Capítulo 24: Condena

El atardecer había caído sobre la Sabana africana. Shenzi se había recostado un momento bajo la sombra de una acacia, cuando vio a lo lejos que la sacerdotisa en turno de la jauría, Makhpil, recolectaba algunas hierbas medicinales. Y mientras la observaba, los recuerdos de la maldición que esta le había conjurado, pasaban desagradablemente por su mente:

Ahora lo veo –decía Makhpil muy a su pesar. A través de un ritual para indagar la mente de Shenzi, había visto las verdaderas razones por las que Shenzi se había visto obligada a traicionar a Scar. —Sin embargo, eso no te resta culpa— le dijo severamente— Así que, te marco con la señal de Corban, y te condeno a que todo amigo que tengas, te traicionará... Y agradece que esté siendo compasiva contigo.

"No entiendo por qué después de que me lanzó esa maldición, yo sigo aceptándola en la jauría." Se reprochaba Shenzi para sus adentros.

Pasaron las horas hasta que cayó la noche.

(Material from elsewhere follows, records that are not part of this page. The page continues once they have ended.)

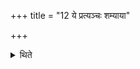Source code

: +++
title = "12 ये प्रत्यञ्चः शम्याया"

+++

<details><summary>थिते</summary>

ये प्रत्यञ्चः शम्याया अवशीयन्ते तन्नैरृतमेककपालम् १२
</details>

Era hermosa. El manto nocturno cubría la sabana para cobijar a todos los hijos de Aiheu. Claros y brillantes rayos de luna se esparcían sobre África combinados con los más preciosos destellos estelares, pero esa brillantez se vería ensombrecida por un lamentable e indeseable suceso.

"¡Socorro!", gritaba una y otra vez un pobre cálao con desesperación; Zenzén el consejero y mayordomo de Tuni, estaba siendo asesinado por una hiena quien lo agitaba de un lado a otro con alevosía y ventaja. Como días antes el ave se había fracturado una pata, le resultó imposible escapar rápidamente al ataque. La sangre brotaba por todos lados, y pronto su voz fue apagada. Era una escena realmente perturbadora.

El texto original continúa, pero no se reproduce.